----- Data under study -----

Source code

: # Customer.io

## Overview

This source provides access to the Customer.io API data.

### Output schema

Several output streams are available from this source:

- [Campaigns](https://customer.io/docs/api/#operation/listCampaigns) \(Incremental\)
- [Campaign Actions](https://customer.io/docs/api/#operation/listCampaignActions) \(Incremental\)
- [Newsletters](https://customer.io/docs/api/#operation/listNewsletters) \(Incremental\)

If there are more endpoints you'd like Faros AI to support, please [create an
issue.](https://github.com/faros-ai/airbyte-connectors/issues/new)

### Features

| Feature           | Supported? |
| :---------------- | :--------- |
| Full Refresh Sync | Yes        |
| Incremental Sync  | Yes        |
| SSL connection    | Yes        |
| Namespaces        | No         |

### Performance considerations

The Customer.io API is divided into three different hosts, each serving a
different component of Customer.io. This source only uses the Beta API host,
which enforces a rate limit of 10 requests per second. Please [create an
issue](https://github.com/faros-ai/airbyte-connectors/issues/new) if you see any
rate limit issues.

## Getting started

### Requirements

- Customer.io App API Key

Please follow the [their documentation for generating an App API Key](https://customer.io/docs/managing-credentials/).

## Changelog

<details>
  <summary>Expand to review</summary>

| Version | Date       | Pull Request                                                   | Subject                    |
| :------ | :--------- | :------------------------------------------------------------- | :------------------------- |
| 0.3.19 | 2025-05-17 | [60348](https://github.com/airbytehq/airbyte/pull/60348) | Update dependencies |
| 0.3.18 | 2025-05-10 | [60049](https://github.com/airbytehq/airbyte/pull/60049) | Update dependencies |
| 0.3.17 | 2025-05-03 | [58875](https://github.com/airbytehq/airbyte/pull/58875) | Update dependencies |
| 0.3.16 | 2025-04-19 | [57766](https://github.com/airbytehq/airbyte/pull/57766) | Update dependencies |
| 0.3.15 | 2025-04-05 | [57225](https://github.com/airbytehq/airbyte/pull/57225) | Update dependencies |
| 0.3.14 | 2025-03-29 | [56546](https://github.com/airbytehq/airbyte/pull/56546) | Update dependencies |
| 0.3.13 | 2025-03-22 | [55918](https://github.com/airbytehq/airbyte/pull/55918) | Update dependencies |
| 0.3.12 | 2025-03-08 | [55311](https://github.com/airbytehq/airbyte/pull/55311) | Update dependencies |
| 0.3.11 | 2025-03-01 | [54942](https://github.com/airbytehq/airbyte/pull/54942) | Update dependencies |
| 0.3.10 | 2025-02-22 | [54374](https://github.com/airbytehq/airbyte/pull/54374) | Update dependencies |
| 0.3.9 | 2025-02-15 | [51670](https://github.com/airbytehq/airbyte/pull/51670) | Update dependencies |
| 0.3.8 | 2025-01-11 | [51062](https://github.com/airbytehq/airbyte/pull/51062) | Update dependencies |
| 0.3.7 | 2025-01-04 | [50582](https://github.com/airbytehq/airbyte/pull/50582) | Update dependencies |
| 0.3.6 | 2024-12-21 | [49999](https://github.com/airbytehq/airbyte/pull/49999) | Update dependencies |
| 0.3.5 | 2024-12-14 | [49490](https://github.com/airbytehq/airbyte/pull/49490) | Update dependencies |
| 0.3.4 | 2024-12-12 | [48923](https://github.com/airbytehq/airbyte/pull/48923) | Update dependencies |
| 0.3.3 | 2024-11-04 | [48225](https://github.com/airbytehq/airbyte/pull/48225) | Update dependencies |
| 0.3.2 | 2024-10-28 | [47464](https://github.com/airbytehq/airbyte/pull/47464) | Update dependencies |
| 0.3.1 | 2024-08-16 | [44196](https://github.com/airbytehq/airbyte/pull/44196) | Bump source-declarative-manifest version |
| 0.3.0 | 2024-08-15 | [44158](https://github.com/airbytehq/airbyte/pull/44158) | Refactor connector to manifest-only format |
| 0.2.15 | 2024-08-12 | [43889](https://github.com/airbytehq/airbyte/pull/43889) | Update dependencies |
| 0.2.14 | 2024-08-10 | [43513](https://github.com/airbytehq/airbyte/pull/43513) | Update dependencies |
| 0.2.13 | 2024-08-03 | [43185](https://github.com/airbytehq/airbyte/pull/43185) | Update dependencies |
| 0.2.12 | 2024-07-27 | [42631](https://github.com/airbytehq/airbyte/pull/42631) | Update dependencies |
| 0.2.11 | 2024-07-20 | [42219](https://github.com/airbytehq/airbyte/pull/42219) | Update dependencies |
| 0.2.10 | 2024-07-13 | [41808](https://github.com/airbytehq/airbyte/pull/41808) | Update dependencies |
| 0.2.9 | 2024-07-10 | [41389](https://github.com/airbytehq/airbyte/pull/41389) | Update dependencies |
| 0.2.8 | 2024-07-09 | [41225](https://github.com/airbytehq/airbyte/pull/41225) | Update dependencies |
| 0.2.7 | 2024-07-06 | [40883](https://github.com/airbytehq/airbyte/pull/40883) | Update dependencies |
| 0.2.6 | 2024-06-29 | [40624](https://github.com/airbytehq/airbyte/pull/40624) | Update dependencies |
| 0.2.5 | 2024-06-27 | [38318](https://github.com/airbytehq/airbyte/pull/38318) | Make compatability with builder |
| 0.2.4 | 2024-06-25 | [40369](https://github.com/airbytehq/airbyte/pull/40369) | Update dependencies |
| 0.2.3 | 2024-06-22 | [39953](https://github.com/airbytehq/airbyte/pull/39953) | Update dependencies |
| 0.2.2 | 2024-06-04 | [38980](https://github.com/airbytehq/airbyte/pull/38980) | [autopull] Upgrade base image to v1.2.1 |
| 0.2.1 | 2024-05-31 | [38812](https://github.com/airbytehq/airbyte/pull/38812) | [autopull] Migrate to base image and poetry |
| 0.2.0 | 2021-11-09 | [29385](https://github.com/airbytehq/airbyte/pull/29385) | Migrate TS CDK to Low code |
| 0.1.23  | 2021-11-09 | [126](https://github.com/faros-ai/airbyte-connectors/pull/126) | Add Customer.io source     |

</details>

-----

Problem to solve ▸ Every word of the data above should be given again, exactly as it stands.

Written answer ▸
Source code

: # Customer.io

## Overview

This source provides access to the Customer.io API data.

### Output schema

Several output streams are available from this source:

- [Campaigns](https://customer.io/docs/api/#operation/listCampaigns) \(Incremental\)
- [Campaign Actions](https://customer.io/docs/api/#operation/listCampaignActions) \(Incremental\)
- [Newsletters](https://customer.io/docs/api/#operation/listNewsletters) \(Incremental\)

If there are more endpoints you'd like Faros AI to support, please [create an
issue.](https://github.com/faros-ai/airbyte-connectors/issues/new)

### Features

| Feature           | Supported? |
| :---------------- | :--------- |
| Full Refresh Sync | Yes        |
| Incremental Sync  | Yes        |
| SSL connection    | Yes        |
| Namespaces        | No         |

### Performance considerations

The Customer.io API is divided into three different hosts, each serving a
different component of Customer.io. This source only uses the Beta API host,
which enforces a rate limit of 10 requests per second. Please [create an
issue](https://github.com/faros-ai/airbyte-connectors/issues/new) if you see any
rate limit issues.

## Getting started

### Requirements

- Customer.io App API Key

Please follow the [their documentation for generating an App API Key](https://customer.io/docs/managing-credentials/).

## Changelog

<details>
  <summary>Expand to review</summary>

| Version | Date       | Pull Request                                                   | Subject                    |
| :------ | :--------- | :------------------------------------------------------------- | :------------------------- |
| 0.3.19 | 2025-05-17 | [60348](https://github.com/airbytehq/airbyte/pull/60348) | Update dependencies |
| 0.3.18 | 2025-05-10 | [60049](https://github.com/airbytehq/airbyte/pull/60049) | Update dependencies |
| 0.3.17 | 2025-05-03 | [58875](https://github.com/airbytehq/airbyte/pull/58875) | Update dependencies |
| 0.3.16 | 2025-04-19 | [57766](https://github.com/airbytehq/airbyte/pull/57766) | Update dependencies |
| 0.3.15 | 2025-04-05 | [57225](https://github.com/airbytehq/airbyte/pull/57225) | Update dependencies |
| 0.3.14 | 2025-03-29 | [56546](https://github.com/airbytehq/airbyte/pull/56546) | Update dependencies |
| 0.3.13 | 2025-03-22 | [55918](https://github.com/airbytehq/airbyte/pull/55918) | Update dependencies |
| 0.3.12 | 2025-03-08 | [55311](https://github.com/airbytehq/airbyte/pull/55311) | Update dependencies |
| 0.3.11 | 2025-03-01 | [54942](https://github.com/airbytehq/airbyte/pull/54942) | Update dependencies |
| 0.3.10 | 2025-02-22 | [54374](https://github.com/airbytehq/airbyte/pull/54374) | Update dependencies |
| 0.3.9 | 2025-02-15 | [51670](https://github.com/airbytehq/airbyte/pull/51670) | Update dependencies |
| 0.3.8 | 2025-01-11 | [51062](https://github.com/airbytehq/airbyte/pull/51062) | Update dependencies |
| 0.3.7 | 2025-01-04 | [50582](https://github.com/airbytehq/airbyte/pull/50582) | Update dependencies |
| 0.3.6 | 2024-12-21 | [49999](https://github.com/airbytehq/airbyte/pull/49999) | Update dependencies |
| 0.3.5 | 2024-12-14 | [49490](https://github.com/airbytehq/airbyte/pull/49490) | Update dependencies |
| 0.3.4 | 2024-12-12 | [48923](https://github.com/airbytehq/airbyte/pull/48923) | Update dependencies |
| 0.3.3 | 2024-11-04 | [48225](https://github.com/airbytehq/airbyte/pull/48225) | Update dependencies |
| 0.3.2 | 2024-10-28 | [47464](https://github.com/airbytehq/airbyte/pull/47464) | Update dependencies |
| 0.3.1 | 2024-08-16 | [44196](https://github.com/airbytehq/airbyte/pull/44196) | Bump source-declarative-manifest version |
| 0.3.0 | 2024-08-15 | [44158](https://github.com/airbytehq/airbyte/pull/44158) | Refactor connector to manifest-only format |
| 0.2.15 | 2024-08-12 | [43889](https://github.com/airbytehq/airbyte/pull/43889) | Update dependencies |
| 0.2.14 | 2024-08-10 | [43513](https://github.com/airbytehq/airbyte/pull/43513) | Update dependencies |
| 0.2.13 | 2024-08-03 | [43185](https://github.com/airbytehq/airbyte/pull/43185) | Update dependencies |
| 0.2.12 | 2024-07-27 | [42631](https://github.com/airbytehq/airbyte/pull/42631) | Update dependencies |
| 0.2.11 | 2024-07-20 | [42219](https://github.com/airbytehq/airbyte/pull/42219) | Update dependencies |
| 0.2.10 | 2024-07-13 | [41808](https://github.com/airbytehq/airbyte/pull/41808) | Update dependencies |
| 0.2.9 | 2024-07-10 | [41389](https://github.com/airbytehq/airbyte/pull/41389) | Update dependencies |
| 0.2.8 | 2024-07-09 | [41225](https://github.com/airbytehq/airbyte/pull/41225) | Update dependencies |
| 0.2.7 | 2024-07-06 | [40883](https://github.com/airbytehq/airbyte/pull/40883) | Update dependencies |
| 0.2.6 | 2024-06-29 | [40624](https://github.com/airbytehq/airbyte/pull/40624) | Update dependencies |
| 0.2.5 | 2024-06-27 | [38318](https://github.com/airbytehq/airbyte/pull/38318) | Make compatability with builder |
| 0.2.4 | 2024-06-25 | [40369](https://github.com/airbytehq/airbyte/pull/40369) | Update dependencies |
| 0.2.3 | 2024-06-22 | [39953](https://github.com/airbytehq/airbyte/pull/39953) | Update dependencies |
| 0.2.2 | 2024-06-04 | [38980](https://github.com/airbytehq/airbyte/pull/38980) | [autopull] Upgrade base image to v1.2.1 |
| 0.2.1 | 2024-05-31 | [38812](https://github.com/airbytehq/airbyte/pull/38812) | [autopull] Migrate to base image and poetry |
| 0.2.0 | 2021-11-09 | [29385](https://github.com/airbytehq/airbyte/pull/29385) | Migrate TS CDK to Low code |
| 0.1.23  | 2021-11-09 | [126](https://github.com/faros-ai/airbyte-connectors/pull/126) | Add Customer.io source     |

</details>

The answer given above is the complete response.